I enjoyed Billie Letts' Oprah-fueled bestseller Where the Heart Is. Since I describe Where the Heart Is as "the book where the girl gives birth at Wal-Mart," I groaned when this book's opening scene was set in, you guessed it, Wal-Mart. It wasn't my last groan.
Made in the U.S.A. is the story of fifteen-year-old Lutie and her brother Fate, who is 11. When their guardian (their no-goodnik father's former girlfriend) Floy dies in the checkout line at Wal-Mart, they hit the road to Vegas. The road trip is told in a somewhat comical style, although there are also hints that bad things are going to befall the pair (e.g., they pick up a crazy hitchhiker who threatens them with strangulation and stabbing). When they get to Vegas, they learn their father died in jail--on the same day that Floy died, no less. The two are forced to live in their car. While Fate spends his days at the library or picking up golf balls for resale, Lutie shoplifts, gets a tattoo, works two jobs, is raped at one of them, learns to use cocaine at the other, decides to make some quick cash in the porn industry, and finally is beaten to within an inch of her life. Although the two have a "guardian angel" who leaves them food and poorly spelled notes with tips for the homeless, this angel (AKA Juan Vargas, a disabled former Cirque du Soleil aerialist) doesn't actively intervene until Lutie's attackers have nearly killed her. He then swoops in, gets Lutie sewed up, and takes the kids to his grandmother's house in Oklahoma, where the story becomes one of the value of having a tribe. This tribe just happens to be a multi-generational circus family and, oh, did I mention that Lutie was a top gymnast before she was kicked off the team back in Spearfish, South Dakota? You can see the ending coming, I'm sure.
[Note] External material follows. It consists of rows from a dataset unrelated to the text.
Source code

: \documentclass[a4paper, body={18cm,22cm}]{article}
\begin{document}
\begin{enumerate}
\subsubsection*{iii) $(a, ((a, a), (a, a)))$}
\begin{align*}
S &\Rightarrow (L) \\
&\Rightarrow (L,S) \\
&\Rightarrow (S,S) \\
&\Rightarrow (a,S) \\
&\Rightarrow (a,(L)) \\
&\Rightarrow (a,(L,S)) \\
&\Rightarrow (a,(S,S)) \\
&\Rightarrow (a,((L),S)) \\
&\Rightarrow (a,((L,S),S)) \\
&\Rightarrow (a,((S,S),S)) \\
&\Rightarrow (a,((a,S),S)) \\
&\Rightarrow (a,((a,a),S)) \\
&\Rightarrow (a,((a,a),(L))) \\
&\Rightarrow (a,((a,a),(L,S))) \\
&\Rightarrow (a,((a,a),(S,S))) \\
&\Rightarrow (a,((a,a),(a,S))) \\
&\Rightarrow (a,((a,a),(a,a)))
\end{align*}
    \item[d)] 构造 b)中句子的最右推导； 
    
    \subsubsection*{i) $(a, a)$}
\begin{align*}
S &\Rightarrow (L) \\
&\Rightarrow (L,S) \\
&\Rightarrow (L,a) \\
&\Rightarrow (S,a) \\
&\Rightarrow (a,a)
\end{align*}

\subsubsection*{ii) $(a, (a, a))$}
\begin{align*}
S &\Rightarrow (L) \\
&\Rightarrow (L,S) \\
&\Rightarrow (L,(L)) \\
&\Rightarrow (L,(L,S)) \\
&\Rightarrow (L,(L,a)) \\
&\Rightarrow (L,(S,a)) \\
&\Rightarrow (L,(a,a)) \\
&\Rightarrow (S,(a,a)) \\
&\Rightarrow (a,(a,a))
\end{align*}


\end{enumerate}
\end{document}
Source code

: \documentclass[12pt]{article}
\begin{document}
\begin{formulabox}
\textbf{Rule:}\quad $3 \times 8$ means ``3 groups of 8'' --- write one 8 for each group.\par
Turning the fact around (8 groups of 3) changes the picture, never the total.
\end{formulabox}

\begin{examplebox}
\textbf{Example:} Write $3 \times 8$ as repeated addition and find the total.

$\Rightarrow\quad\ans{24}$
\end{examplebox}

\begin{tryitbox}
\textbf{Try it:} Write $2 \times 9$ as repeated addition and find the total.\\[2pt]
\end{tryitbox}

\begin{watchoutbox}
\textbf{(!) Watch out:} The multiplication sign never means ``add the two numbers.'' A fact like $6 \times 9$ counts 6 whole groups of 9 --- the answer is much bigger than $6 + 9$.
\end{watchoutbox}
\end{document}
This book is a quick read, which is a good thing, because you wouldn't want to spend much time on it.
Favorite passage: None.
Letts' son Tracy Letts won a Pulitzer and a Tony for his play, August: Osage County. A touring company featuring Estelle Parsons recently staged the play at the DCPA; Parsons, who is over 80, was wonderful as the wacky addicted matriarch of a totally dysfunctional family.